§ Work required: If a line in the data has the string "状态转为closed", please show it.

Stored data:
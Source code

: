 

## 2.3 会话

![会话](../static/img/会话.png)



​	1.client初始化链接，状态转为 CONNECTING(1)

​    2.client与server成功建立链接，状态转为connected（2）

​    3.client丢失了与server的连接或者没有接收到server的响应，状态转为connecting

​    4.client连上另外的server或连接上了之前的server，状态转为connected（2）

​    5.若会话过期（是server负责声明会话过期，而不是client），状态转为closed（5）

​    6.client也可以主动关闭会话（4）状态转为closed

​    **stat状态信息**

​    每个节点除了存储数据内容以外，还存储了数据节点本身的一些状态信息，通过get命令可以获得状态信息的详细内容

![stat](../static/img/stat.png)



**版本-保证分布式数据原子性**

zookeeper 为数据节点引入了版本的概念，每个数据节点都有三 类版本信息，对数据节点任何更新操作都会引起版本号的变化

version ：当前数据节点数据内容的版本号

§ Solution to the problem:
​    5.若会话过期（是server负责声明会话过期，而不是client），状态转为closed（5）
​    6.client也可以主动关闭会话（4）状态转为closed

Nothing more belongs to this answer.